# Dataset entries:
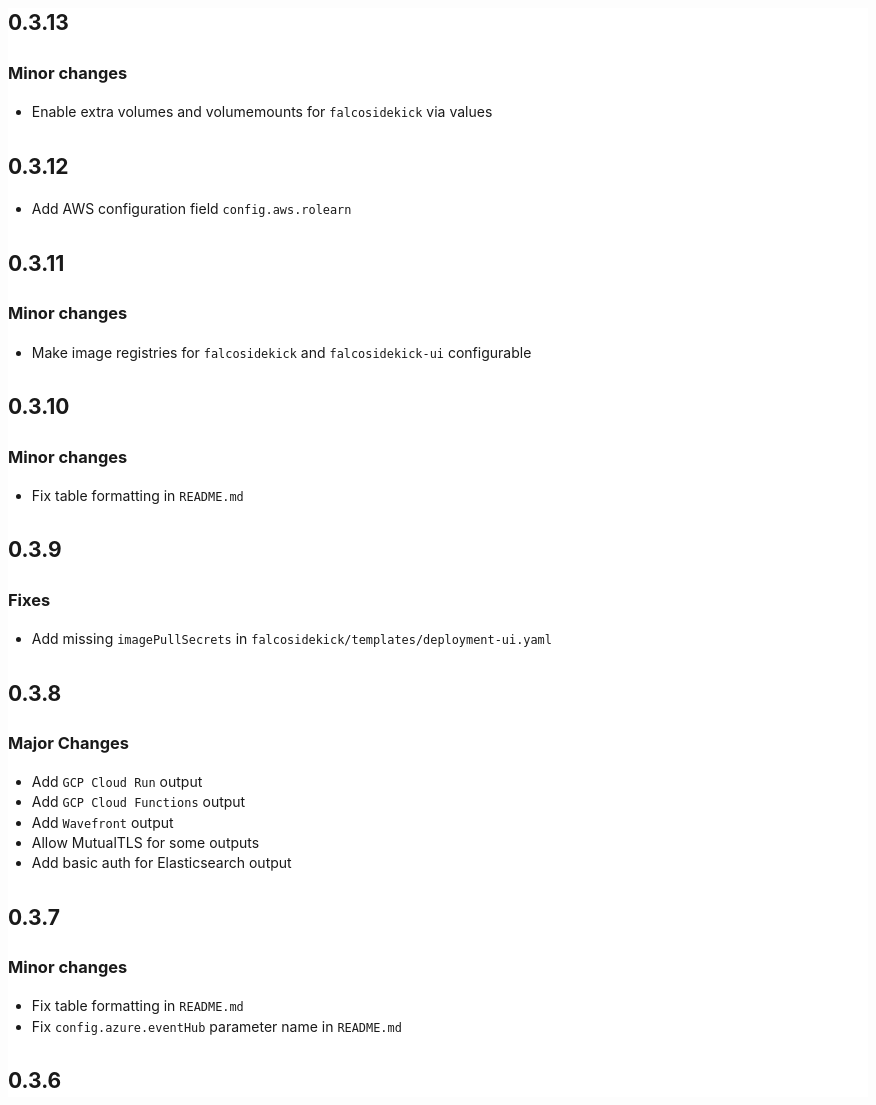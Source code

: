 ## 0.3.13

### Minor changes

* Enable extra volumes and volumemounts for `falcosidekick` via values

## 0.3.12

* Add AWS configuration field `config.aws.rolearn`

## 0.3.11

### Minor changes

* Make image registries for `falcosidekick` and `falcosidekick-ui` configurable

## 0.3.10

### Minor changes

* Fix table formatting in `README.md`

## 0.3.9

### Fixes

* Add missing `imagePullSecrets` in `falcosidekick/templates/deployment-ui.yaml`

## 0.3.8

### Major Changes

* Add `GCP Cloud Run` output
* Add `GCP Cloud Functions` output
* Add `Wavefront` output
* Allow MutualTLS for some outputs
* Add basic auth for Elasticsearch output

## 0.3.7

### Minor changes

* Fix table formatting in `README.md`
* Fix `config.azure.eventHub` parameter name in `README.md`

## 0.3.6
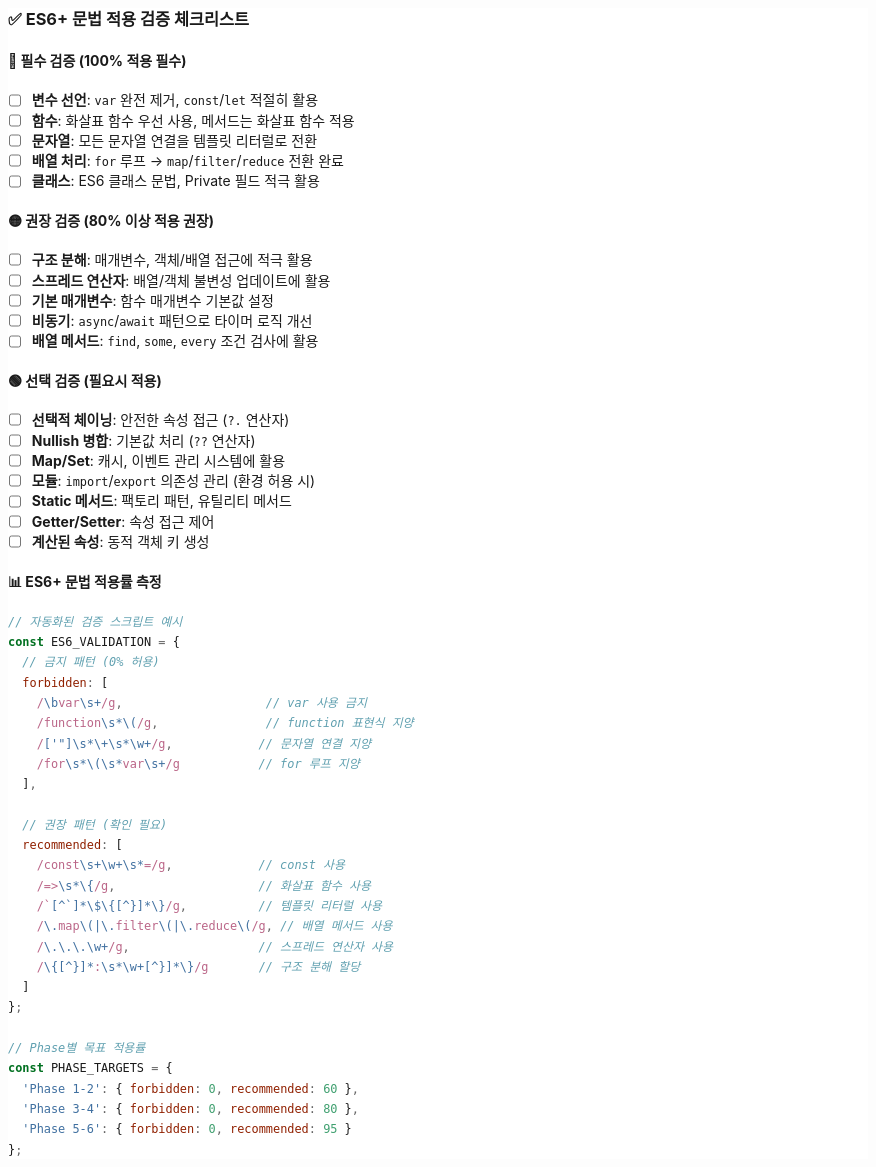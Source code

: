 ### ✅ **ES6+ 문법 적용 검증 체크리스트**

#### **🔴 필수 검증 (100% 적용 필수)**
- [ ] **변수 선언**: `var` 완전 제거, `const`/`let` 적절히 활용
- [ ] **함수**: 화살표 함수 우선 사용, 메서드는 화살표 함수 적용
- [ ] **문자열**: 모든 문자열 연결을 템플릿 리터럴로 전환
- [ ] **배열 처리**: `for` 루프 → `map`/`filter`/`reduce` 전환 완료
- [ ] **클래스**: ES6 클래스 문법, Private 필드 적극 활용

#### **🟡 권장 검증 (80% 이상 적용 권장)**
- [ ] **구조 분해**: 매개변수, 객체/배열 접근에 적극 활용
- [ ] **스프레드 연산자**: 배열/객체 불변성 업데이트에 활용
- [ ] **기본 매개변수**: 함수 매개변수 기본값 설정
- [ ] **비동기**: `async`/`await` 패턴으로 타이머 로직 개선
- [ ] **배열 메서드**: `find`, `some`, `every` 조건 검사에 활용

#### **🟢 선택 검증 (필요시 적용)**
- [ ] **선택적 체이닝**: 안전한 속성 접근 (`?.` 연산자)
- [ ] **Nullish 병합**: 기본값 처리 (`??` 연산자)
- [ ] **Map/Set**: 캐시, 이벤트 관리 시스템에 활용
- [ ] **모듈**: `import`/`export` 의존성 관리 (환경 허용 시)
- [ ] **Static 메서드**: 팩토리 패턴, 유틸리티 메서드
- [ ] **Getter/Setter**: 속성 접근 제어
- [ ] **계산된 속성**: 동적 객체 키 생성

#### **📊 ES6+ 문법 적용률 측정**
```javascript
// 자동화된 검증 스크립트 예시
const ES6_VALIDATION = {
  // 금지 패턴 (0% 허용)
  forbidden: [
    /\bvar\s+/g,                    // var 사용 금지
    /function\s*\(/g,               // function 표현식 지양
    /['"]\s*\+\s*\w+/g,            // 문자열 연결 지양
    /for\s*\(\s*var\s+/g           // for 루프 지양
  ],
  
  // 권장 패턴 (확인 필요)
  recommended: [
    /const\s+\w+\s*=/g,            // const 사용
    /=>\s*\{/g,                    // 화살표 함수 사용
    /`[^`]*\$\{[^}]*\}/g,          // 템플릿 리터럴 사용
    /\.map\(|\.filter\(|\.reduce\(/g, // 배열 메서드 사용
    /\.\.\.\w+/g,                  // 스프레드 연산자 사용
    /\{[^}]*:\s*\w+[^}]*\}/g       // 구조 분해 할당
  ]
};

// Phase별 목표 적용률
const PHASE_TARGETS = {
  'Phase 1-2': { forbidden: 0, recommended: 60 },
  'Phase 3-4': { forbidden: 0, recommended: 80 },
  'Phase 5-6': { forbidden: 0, recommended: 95 }
};
```


  [dynamicKey]: productData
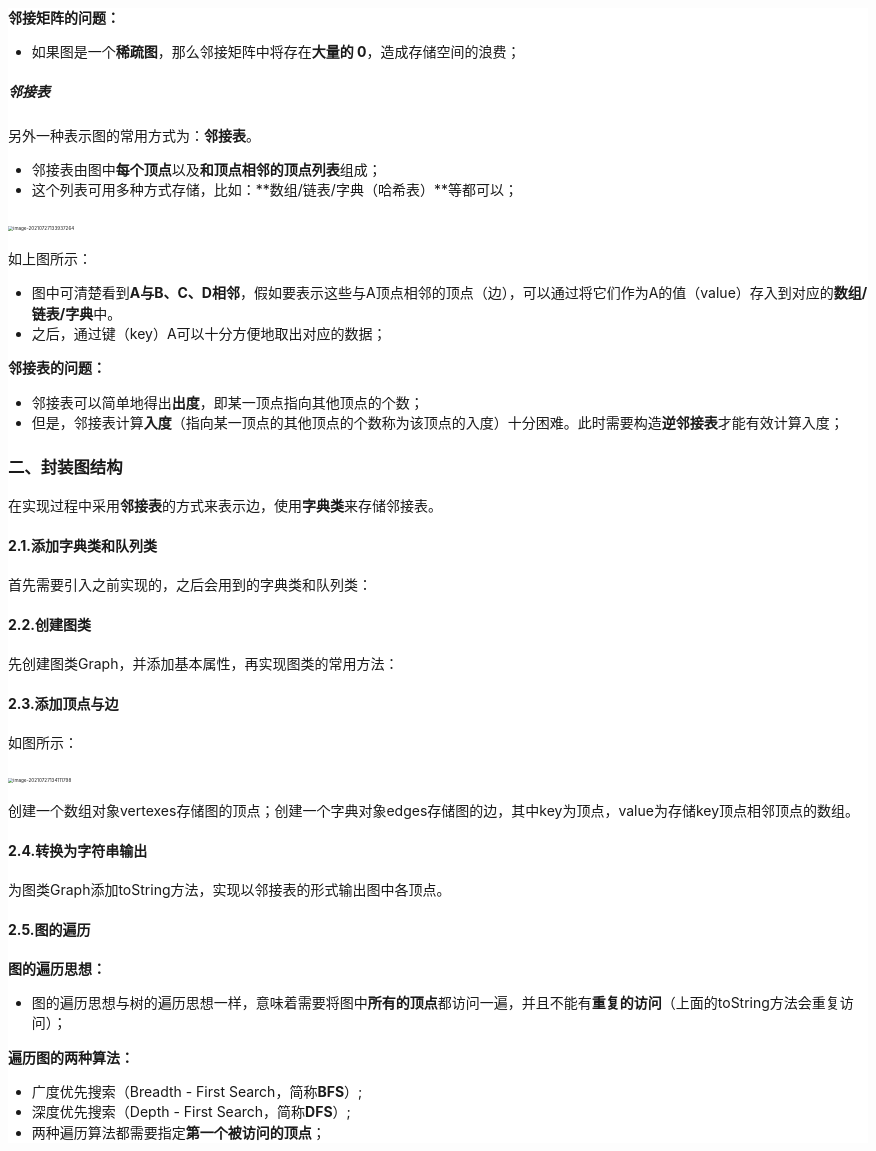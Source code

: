 **邻接矩阵的问题：**

- 如果图是一个**稀疏图**，那么邻接矩阵中将存在**大量的 0**，造成存储空间的浪费；

##### 邻接表

另外一种表示图的常用方式为：**邻接表**。

- 邻接表由图中**每个顶点**以及**和顶点相邻的顶点列表**组成；
- 这个列表可用多种方式存储，比如：**数组/链表/字典（哈希表）**等都可以；

<img src="../../static/images/image-20210727133937264.png" alt="image-20210727133937264" style="zoom:33%;" />



如上图所示：

- 图中可清楚看到**A与B、C、D相邻**，假如要表示这些与A顶点相邻的顶点（边），可以通过将它们作为A的值（value）存入到对应的**数组/链表/字典**中。
- 之后，通过键（key）A可以十分方便地取出对应的数据；

**邻接表的问题：**

- 邻接表可以简单地得出**出度**，即某一顶点指向其他顶点的个数；
- 但是，邻接表计算**入度**（指向某一顶点的其他顶点的个数称为该顶点的入度）十分困难。此时需要构造**逆邻接表**才能有效计算入度；

### 二、封装图结构

在实现过程中采用**邻接表**的方式来表示边，使用**字典类**来存储邻接表。

#### 2.1.添加字典类和队列类

首先需要引入之前实现的，之后会用到的字典类和队列类：

#### 2.2.创建图类

先创建图类Graph，并添加基本属性，再实现图类的常用方法：

#### 2.3.添加顶点与边

如图所示：

<img src="../../static/images/image-20210727134111798.png" alt="image-20210727134111798" style="zoom:33%;" />



创建一个数组对象vertexes存储图的顶点；创建一个字典对象edges存储图的边，其中key为顶点，value为存储key顶点相邻顶点的数组。

#### 2.4.转换为字符串输出

为图类Graph添加toString方法，实现以邻接表的形式输出图中各顶点。

#### 2.5.图的遍历

**图的遍历思想：**

- 图的遍历思想与树的遍历思想一样，意味着需要将图中**所有的顶点**都访问一遍，并且不能有**重复的访问**（上面的toString方法会重复访问）；

**遍历图的两种算法：**

- 广度优先搜索（Breadth - First Search，简称**BFS**）;
- 深度优先搜索（Depth - First Search，简称**DFS**）;
- 两种遍历算法都需要指定**第一个被访问的顶点**；

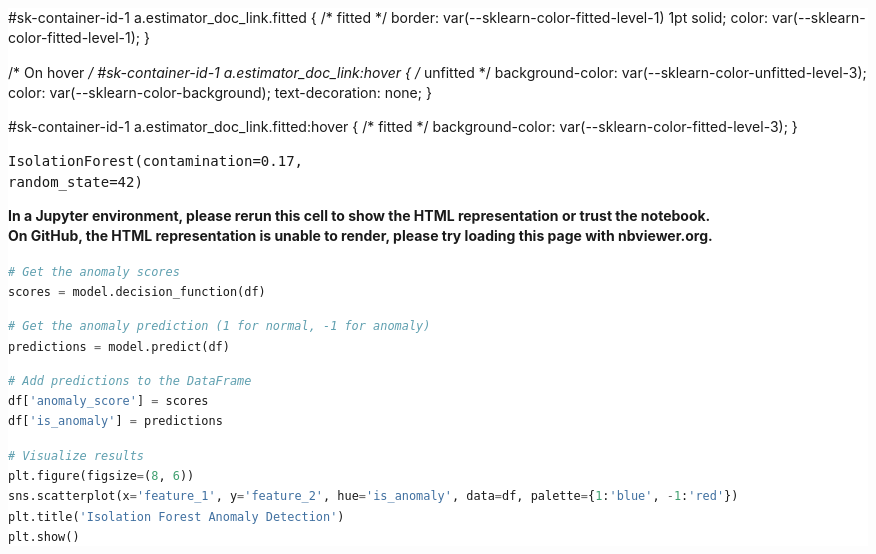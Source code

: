 #sk-container-id-1 a.estimator_doc_link.fitted {
  /* fitted */
  border: var(--sklearn-color-fitted-level-1) 1pt solid;
  color: var(--sklearn-color-fitted-level-1);
}

/* On hover */
#sk-container-id-1 a.estimator_doc_link:hover {
  /* unfitted */
  background-color: var(--sklearn-color-unfitted-level-3);
  color: var(--sklearn-color-background);
  text-decoration: none;
}

#sk-container-id-1 a.estimator_doc_link.fitted:hover {
  /* fitted */
  background-color: var(--sklearn-color-fitted-level-3);
}
</style><div id="sk-container-id-1" class="sk-top-container"><div class="sk-text-repr-fallback"><pre>IsolationForest(contamination=0.17, random_state=42)</pre><b>In a Jupyter environment, please rerun this cell to show the HTML representation or trust the notebook. <br />On GitHub, the HTML representation is unable to render, please try loading this page with nbviewer.org.</b></div><div class="sk-container" hidden><div class="sk-item"><div class="sk-estimator fitted sk-toggleable"><input class="sk-toggleable__control sk-hidden--visually" id="sk-estimator-id-1" type="checkbox" checked><label for="sk-estimator-id-1" class="sk-toggleable__label fitted sk-toggleable__label-arrow"><div><div>IsolationForest</div></div><div><a class="sk-estimator-doc-link fitted" rel="noreferrer" target="_blank" href="https://scikit-learn.org/1.6/modules/generated/sklearn.ensemble.IsolationForest.html">?<span>Documentation for IsolationForest</span></a><span class="sk-estimator-doc-link fitted">i<span>Fitted</span></span></div></label><div class="sk-toggleable__content fitted"><pre>IsolationForest(contamination=0.17, random_state=42)</pre></div> </div></div></div></div>




```python
# Get the anomaly scores
scores = model.decision_function(df)
```


```python
# Get the anomaly prediction (1 for normal, -1 for anomaly)
predictions = model.predict(df)
```


```python
# Add predictions to the DataFrame
df['anomaly_score'] = scores
df['is_anomaly'] = predictions
```


```python
# Visualize results
plt.figure(figsize=(8, 6))
sns.scatterplot(x='feature_1', y='feature_2', hue='is_anomaly', data=df, palette={1:'blue', -1:'red'})
plt.title('Isolation Forest Anomaly Detection')
plt.show()
```
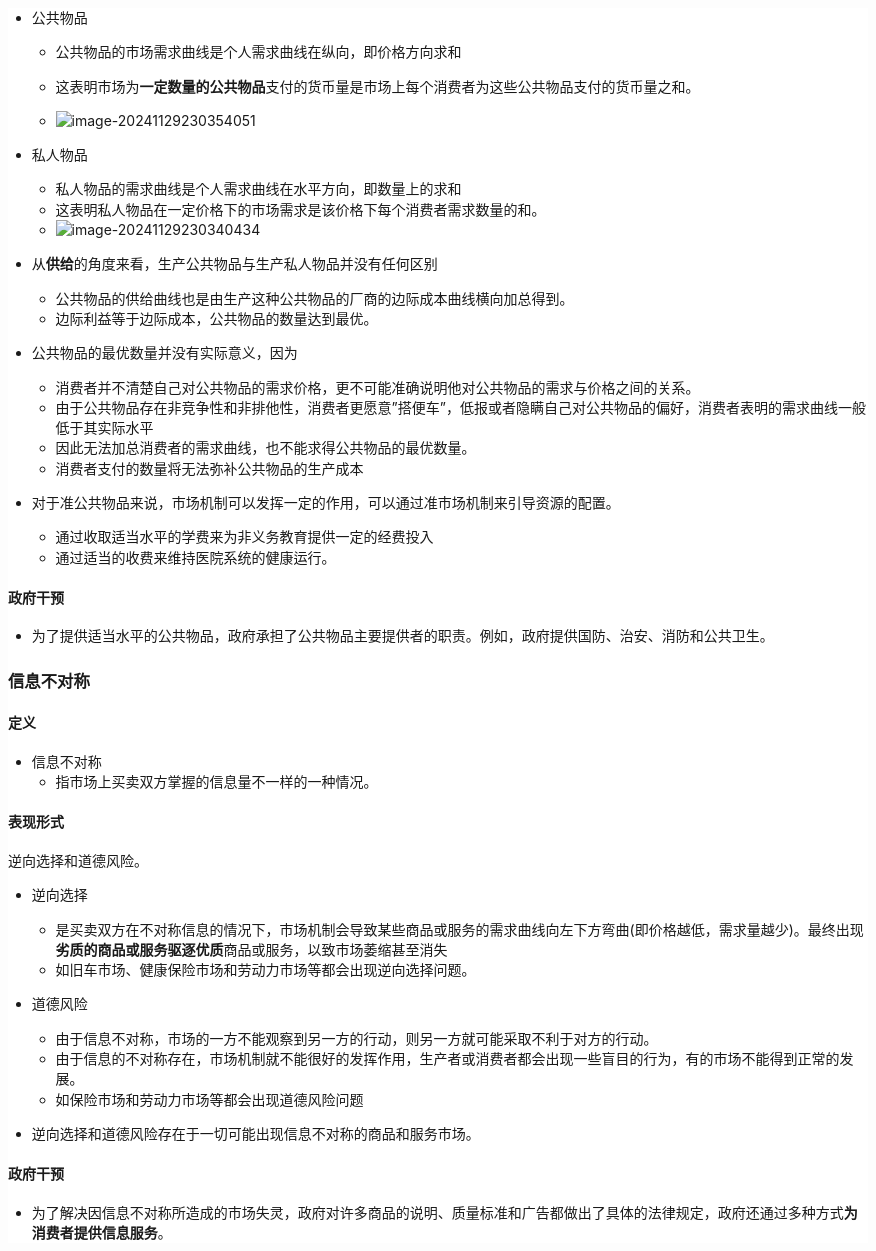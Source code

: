 - 公共物品

  - 公共物品的市场需求曲线是个人需求曲线在纵向，即价格方向求和

  - 这表明市场为**一定数量的公共物品**支付的货币量是市场上每个消费者为这些公共物品支付的货币量之和。

  - ![image-20241129230354051](D:\github\note\Microeconomics\06-市场失灵和政府的干预.assets\image-20241129230354051.png)

- 私人物品
  - 私人物品的需求曲线是个人需求曲线在水平方向，即数量上的求和
  - 这表明私人物品在一定价格下的市场需求是该价格下每个消费者需求数量的和。
  - ![image-20241129230340434](D:\github\note\Microeconomics\06-市场失灵和政府的干预.assets\image-20241129230340434.png)
- 从**供给**的角度来看，生产公共物品与生产私人物品并没有任何区别
  - 公共物品的供给曲线也是由生产这种公共物品的厂商的边际成本曲线横向加总得到。
  - 边际利益等于边际成本，公共物品的数量达到最优。
- 公共物品的最优数量并没有实际意义，因为
  - 消费者并不清楚自己对公共物品的需求价格，更不可能准确说明他对公共物品的需求与价格之间的关系。
  - 由于公共物品存在非竞争性和非排他性，消费者更愿意”搭便车”，低报或者隐瞒自己对公共物品的偏好，消费者表明的需求曲线一般低于其实际水平
  - 因此无法加总消费者的需求曲线，也不能求得公共物品的最优数量。
  - 消费者支付的数量将无法弥补公共物品的生产成本
- 对于准公共物品来说，市场机制可以发挥一定的作用，可以通过准市场机制来引导资源的配置。
  - 通过收取适当水平的学费来为非义务教育提供一定的经费投入
  - 通过适当的收费来维持医院系统的健康运行。

#### 政府干预

- 为了提供适当水平的公共物品，政府承担了公共物品主要提供者的职责。例如，政府提供国防、治安、消防和公共卫生。

### 信息不对称

#### 定义

- 信息不对称
  - 指市场上买卖双方掌握的信息量不一样的一种情况。

#### 表现形式

逆向选择和道德风险。

- 逆向选择
  - 是买卖双方在不对称信息的情况下，市场机制会导致某些商品或服务的需求曲线向左下方弯曲(即价格越低，需求量越少)。最终出现**劣质的商品或服务驱逐优质**商品或服务，以致市场萎缩甚至消失
  - 如旧车市场、健康保险市场和劳动力市场等都会出现逆向选择问题。
- 道德风险
  - 由于信息不对称，市场的一方不能观察到另一方的行动，则另一方就可能采取不利于对方的行动。
  - 由于信息的不对称存在，市场机制就不能很好的发挥作用，生产者或消费者都会出现一些盲目的行为，有的市场不能得到正常的发展。
  - 如保险市场和劳动力市场等都会出现道德风险问题

- 逆向选择和道德风险存在于一切可能出现信息不对称的商品和服务市场。

#### 政府干预

- 为了解决因信息不对称所造成的市场失灵，政府对许多商品的说明、质量标准和广告都做出了具体的法律规定，政府还通过多种方式**为消费者提供信息服务**。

# Directions:
Taking the line with "另外一种表示图的常用方式为：**邻接表**。" as the first and the line with "- 邻接表可以简单地得出**出度**，即某一顶点指向其他顶点的个数；" as the last, retype that stretch of the data above exactly, with no other lines.

# Task response:
另外一种表示图的常用方式为：**邻接表**。

- 邻接表由图中**每个顶点**以及**和顶点相邻的顶点列表**组成；
- 这个列表可用多种方式存储，比如：**数组/链表/字典（哈希表）**等都可以；

<img src="../../static/images/image-20210727133937264.png" alt="image-20210727133937264" style="zoom:33%;" />



如上图所示：

- 图中可清楚看到**A与B、C、D相邻**，假如要表示这些与A顶点相邻的顶点（边），可以通过将它们作为A的值（value）存入到对应的**数组/链表/字典**中。
- 之后，通过键（key）A可以十分方便地取出对应的数据；

**邻接表的问题：**

- 邻接表可以简单地得出**出度**，即某一顶点指向其他顶点的个数；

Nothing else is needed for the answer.